# Writing Custom Metrics
Let's start by generating a simple synthetic dataset.

In [1]:
import warnings

warnings.filterwarnings("ignore")

In [2]:
from sdv import load_demo, SDV

sdv = SDV()
metadata, real_tables = load_demo(metadata=True)

sdv.fit(metadata, real_tables)
synthetic_tables = sdv.sample_all(20)

Next, we'll create an empty `MetricsReport` object to hold our custom metrics.

In [3]:
from sdmetrics.report import MetricsReport

report = MetricsReport()

## Generic Metric
The simplest way to create a custom metric is to use the generic metric API. You simply write a function which yields a sequence of Metric objects, attach it to a metrics report, and you're ready to go!

In [4]:
from sdmetrics.report import Metric

def my_custom_metrics(metadata, real_tables, synthetic_tables):
    name = "abs-diff-in-number-of-rows"

    for table_name in real_tables:

        # Absolute difference in number of rows
        nb_real_rows = len(real_tables[table_name])
        nb_synthetic_rows = len(synthetic_tables[table_name])
        value = float(abs(nb_real_rows - nb_synthetic_rows))
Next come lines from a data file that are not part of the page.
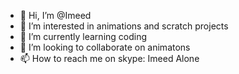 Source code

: - 👋 Hi, I’m @Imeed
- 👀 I’m interested in animations and scratch projects
- 🌱 I’m currently learning coding
- 💞️ I’m looking to collaborate on animatons
- 📫 How to reach me on skype: Imeed Alone

<!---
Imeed/Imeed is a ✨ special ✨ repository because its `README.md` (this file) appears on your GitHub profile.
You can click the Preview link to take a look at your changes.
--->
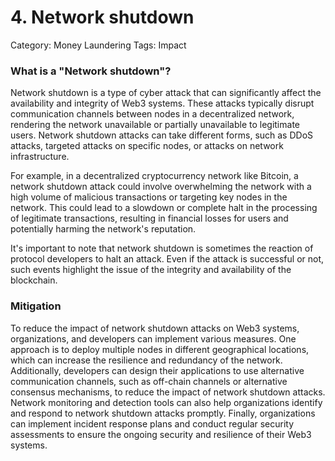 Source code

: # 4. Network shutdown

Category: Money Laundering
Tags: Impact

### What is a "Network shutdown"?

Network shutdown is a type of cyber attack that can significantly affect the availability and integrity of Web3 systems. These attacks typically disrupt communication channels between nodes in a decentralized network, rendering the network unavailable or partially unavailable to legitimate users. Network shutdown attacks can take different forms, such as DDoS attacks, targeted attacks on specific nodes, or attacks on network infrastructure.

For example, in a decentralized cryptocurrency network like Bitcoin, a network shutdown attack could involve overwhelming the network with a high volume of malicious transactions or targeting key nodes in the network. This could lead to a slowdown or complete halt in the processing of legitimate transactions, resulting in financial losses for users and potentially harming the network's reputation.

It's important to note that network shutdown is sometimes the reaction of protocol developers to halt an attack. Even if the attack is successful or not, such events highlight the issue of the integrity and availability of the blockchain.

### Mitigation

To reduce the impact of network shutdown attacks on Web3 systems, organizations, and developers can implement various measures. One approach is to deploy multiple nodes in different geographical locations, which can increase the resilience and redundancy of the network. Additionally, developers can design their applications to use alternative communication channels, such as off-chain channels or alternative consensus mechanisms, to reduce the impact of network shutdown attacks. Network monitoring and detection tools can also help organizations identify and respond to network shutdown attacks promptly. Finally, organizations can implement incident response plans and conduct regular security assessments to ensure the ongoing security and resilience of their Web3 systems. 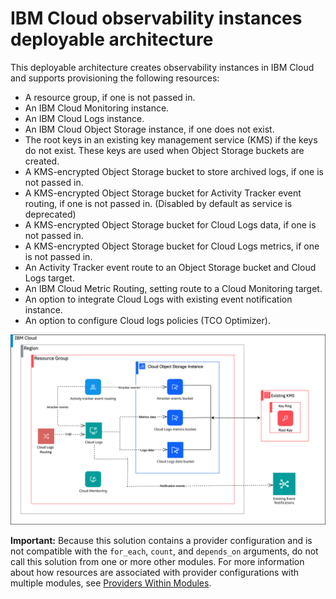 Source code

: # IBM Cloud observability instances deployable architecture

This deployable architecture creates observability instances in IBM Cloud and supports provisioning the following resources:

* A resource group, if one is not passed in.
* An IBM Cloud Monitoring instance.
* An IBM Cloud Logs instance.
* An IBM Cloud Object Storage instance, if one does not exist.
* The root keys in an existing key management service (KMS) if the keys do not exist. These keys are used when Object Storage buckets are created.
* A KMS-encrypted Object Storage bucket to store archived logs, if one is not passed in.
* A KMS-encrypted Object Storage bucket for Activity Tracker event routing, if one is not passed in. (Disabled by default as service is deprecated)
* A KMS-encrypted Object Storage bucket for Cloud Logs data, if one is not passed in.
* A KMS-encrypted Object Storage bucket for Cloud Logs metrics, if one is not passed in.
* An Activity Tracker event route to an Object Storage bucket and Cloud Logs target.
* An IBM Cloud Metric Routing, setting route to a Cloud Monitoring target.
* An option to integrate Cloud Logs with existing event notification instance.
* An option to configure Cloud logs policies (TCO Optimizer).

![observability-instances-deployable-architecture](../../reference-architecture/deployable-architecture-observability-instances.svg)

**Important:** Because this solution contains a provider configuration and is not compatible with the `for_each`, `count`, and `depends_on` arguments, do not call this solution from one or more other modules. For more information about how resources are associated with provider configurations with multiple modules, see [Providers Within Modules](https://developer.hashicorp.com/terraform/language/modules/develop/providers).
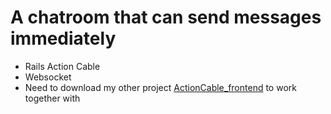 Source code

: # A chatroom that can send messages immediately 

- Rails Action Cable
- Websocket
- Need to download my other project [ActionCable_frontend](https://github.com/Jennifer7793/ActionCable_frontend) to work together with
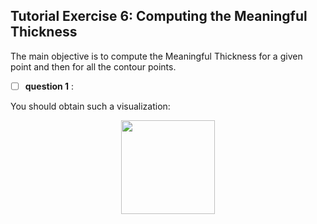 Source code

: 

## Tutorial Exercise 6: Computing the Meaningful Thickness

The main objective is to compute the Meaningful Thickness for a given point and then for all the contour points.


  - [ ] **question 1** :
  
  
  
  You should obtain such a visualization:

  <center>
  <a href="results/res.png"><img height=150 src="results/res.png"></a>
  </center>
  


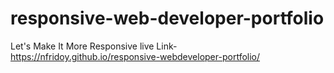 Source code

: # responsive-web-developer-portfolio
Let's Make It More Responsive
live Link- https://nfridoy.github.io/responsive-webdeveloper-portfolio/
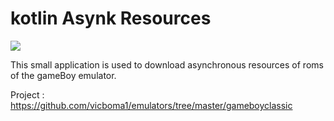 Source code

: # kotlin Asynk Resources

![](https://travis-ci.org/kotlin-es/kotlin-asynk-resources.svg?branch=master)

This small application is used to download asynchronous resources of roms of the gameBoy emulator.

Project : https://github.com/vicboma1/emulators/tree/master/gameboyclassic
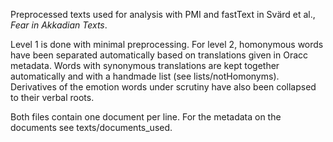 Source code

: Preprocessed texts used for analysis with PMI and fastText in Svärd et al., *Fear in Akkadian Texts*. 

Level 1 is done with minimal preprocessing. For level 2, homonymous words have been separated automatically based on translations given in Oracc metadata. Words with synonymous translations are kept together automatically and with a handmade list (see lists/notHomonyms). Derivatives of the emotion words under scrutiny have also been collapsed to their verbal roots. 

Both files contain one document per line. For the metadata on the documents see texts/documents_used.
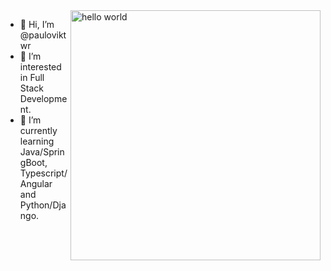 <img align= "right" src="https://github.com/pauloviktwr/pauloviktwr/assets/127359543/d23d2603-38a9-43f4-9c99-5485c5ebe256" width="400px" alt="hello world">


- 👋 Hi, I’m @pauloviktwr
- 👀 I’m interested in Full Stack Development.
- 🌱 I’m currently learning Java/SpringBoot, Typescript/Angular and Python/Django.

<!---
pauloviktwr/pauloviktwr is a ✨ special ✨ repository because its `README.md` (this file) appears on your GitHub profile.
You can click the Preview link to take a look at your changes.
--->

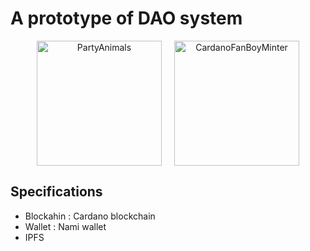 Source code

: # A prototype of DAO system

<p align="center"><img src="https://partyanimals.dance/favicon.png" alt="PartyAnimals" width="200" style="margin-right:10px"/><img style="margin-left:10px" src="https://cfanboyminter.web.app/favicon.ico" alt="CardanoFanBoyMinter" width="200"/></p>

## Specifications
- Blockahin : Cardano blockchain
- Wallet : Nami wallet
- IPFS
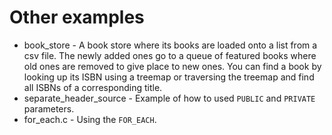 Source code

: # Other examples

* book_store - A book store where its books are loaded onto a list from a csv file. The newly added ones go to a queue of featured books where old ones are removed to give place to new ones. You can find a book by looking up its ISBN using a treemap or traversing the treemap and find all ISBNs of a corresponding title.
* separate_header_source - Example of how to used `PUBLIC` and `PRIVATE` parameters.
* for_each.c - Using the `FOR_EACH`.
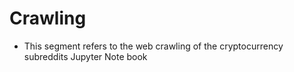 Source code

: # Crawling
- This segment refers to the web crawling of the cryptocurrency subreddits Jupyter Note book
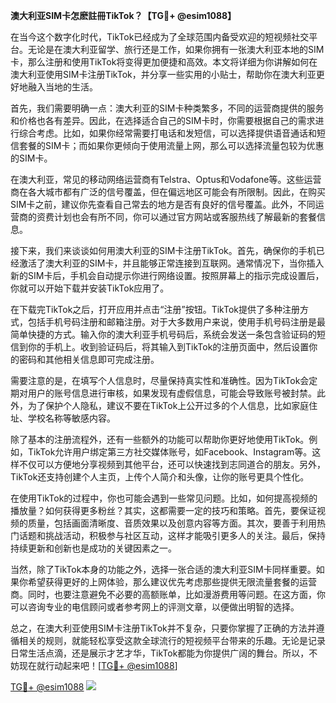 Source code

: **澳大利亚SIM卡怎麽註冊TikTok？【TG💪+ @esim1088】**

在当今这个数字化时代，TikTok已经成为了全球范围内备受欢迎的短视频社交平台。无论是在澳大利亚留学、旅行还是工作，如果你拥有一张澳大利亚本地的SIM卡，那么注册和使用TikTok将变得更加便捷和高效。本文将详细为你讲解如何在澳大利亚使用SIM卡注册TikTok，并分享一些实用的小贴士，帮助你在澳大利亚更好地融入当地的生活。

首先，我们需要明确一点：澳大利亚的SIM卡种类繁多，不同的运营商提供的服务和价格也各有差异。因此，在选择适合自己的SIM卡时，你需要根据自己的需求进行综合考虑。比如，如果你经常需要打电话和发短信，可以选择提供语音通话和短信套餐的SIM卡；而如果你更倾向于使用流量上网，那么可以选择流量包较为优惠的SIM卡。

在澳大利亚，常见的移动网络运营商有Telstra、Optus和Vodafone等。这些运营商在各大城市都有广泛的信号覆盖，但在偏远地区可能会有所限制。因此，在购买SIM卡之前，建议你先查看自己常去的地方是否有良好的信号覆盖。此外，不同运营商的资费计划也会有所不同，你可以通过官方网站或客服热线了解最新的套餐信息。

接下来，我们来谈谈如何用澳大利亚的SIM卡注册TikTok。首先，确保你的手机已经激活了澳大利亚的SIM卡，并且能够正常连接到互联网。通常情况下，当你插入新的SIM卡后，手机会自动提示你进行网络设置。按照屏幕上的指示完成设置后，你就可以开始下载并安装TikTok应用了。

在下载完TikTok之后，打开应用并点击“注册”按钮。TikTok提供了多种注册方式，包括手机号码注册和邮箱注册。对于大多数用户来说，使用手机号码注册是最简单快捷的方式。输入你的澳大利亚手机号码后，系统会发送一条包含验证码的短信到你的手机上。收到验证码后，将其输入到TikTok的注册页面中，然后设置你的密码和其他相关信息即可完成注册。

需要注意的是，在填写个人信息时，尽量保持真实性和准确性。因为TikTok会定期对用户的账号信息进行审核，如果发现有虚假信息，可能会导致账号被封禁。此外，为了保护个人隐私，建议不要在TikTok上公开过多的个人信息，比如家庭住址、学校名称等敏感内容。

除了基本的注册流程外，还有一些额外的功能可以帮助你更好地使用TikTok。例如，TikTok允许用户绑定第三方社交媒体账号，如Facebook、Instagram等。这样不仅可以方便地分享视频到其他平台，还可以快速找到志同道合的朋友。另外，TikTok还支持创建个人主页，上传个人简介和头像，让你的账号更具个性化。

在使用TikTok的过程中，你也可能会遇到一些常见问题。比如，如何提高视频的播放量？如何获得更多粉丝？其实，这都需要一定的技巧和策略。首先，要保证视频的质量，包括画面清晰度、音质效果以及创意内容等方面。其次，要善于利用热门话题和挑战活动，积极参与社区互动，这样才能吸引更多人的关注。最后，保持持续更新和创新也是成功的关键因素之一。

当然，除了TikTok本身的功能之外，选择一张合适的澳大利亚SIM卡同样重要。如果你希望获得更好的上网体验，那么建议优先考虑那些提供无限流量套餐的运营商。同时，也要注意避免不必要的高额账单，比如漫游费用等问题。在这方面，你可以咨询专业的电信顾问或者参考网上的评测文章，以便做出明智的选择。

总之，在澳大利亚使用SIM卡注册TikTok并不复杂，只要你掌握了正确的方法并遵循相关的规则，就能轻松享受这款全球流行的短视频平台带来的乐趣。无论是记录日常生活点滴，还是展示才艺才华，TikTok都能为你提供广阔的舞台。所以，不妨现在就行动起来吧！[[TG💪+ @esim1088](https://t.me/s/esim1088)]

[TG💪+ @esim1088](https://t.me/s/esim1088) ![](https://i.postimg.cc/4NQfJmqS/Snipaste-2025-05-13-00-14-12.png)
        # Specify some useful tags for the user
        tags = set([
            "priority:high",
            "table:%s" % table_name
        ])

        yield Metric(name, value, tags)
        
report.add_metrics(my_custom_metrics(metadata, real_tables, synthetic_tables))

## Statistic Metric
Alternatively, if you're looking to create a statistical metric which looks at univariate or bivariate distributions, you can subclass the `UnivariateMetric` class and fill in a single function. The base class will handle identifying the columns which have the correct data type, traversing the tables, and so on. You can simply focus on the math.

In [5]:
from scipy.stats import chisquare

from sdmetrics.report import Goal
from sdmetrics.multivariate.statistical.univariate import UnivariateMetric
from sdmetrics.multivariate.statistical.utils import frequencies

class CSTest(UnivariateMetric):

    name = "chisquare"
    dtypes = ["object", "bool"]

    @staticmethod
    def metric(real_column, synthetic_column):
        """This function uses the Chi-squared test to compare the distributions
        of the two categorical columns. It returns the resulting p-value so that
        a small value indicates that we can reject the null hypothesis (i.e. and
        suggests that the distributions are different).

        Arguments:
            real_column (np.ndarray): The values from the real database.
            synthetic_column (np.ndarray): The values from the fake database.

        Returns:
            (str, Goal, str, tuple): A tuple containing (value, goal, unit, domain)
            which corresponds to the fields in a Metric object.
        """
        f_obs, f_exp = frequencies(real_column, synthetic_column)
        statistic, pvalue = chisquare(f_obs, f_exp)
        return pvalue, Goal.MAXIMIZE, "p-value", (0.0, 1.0)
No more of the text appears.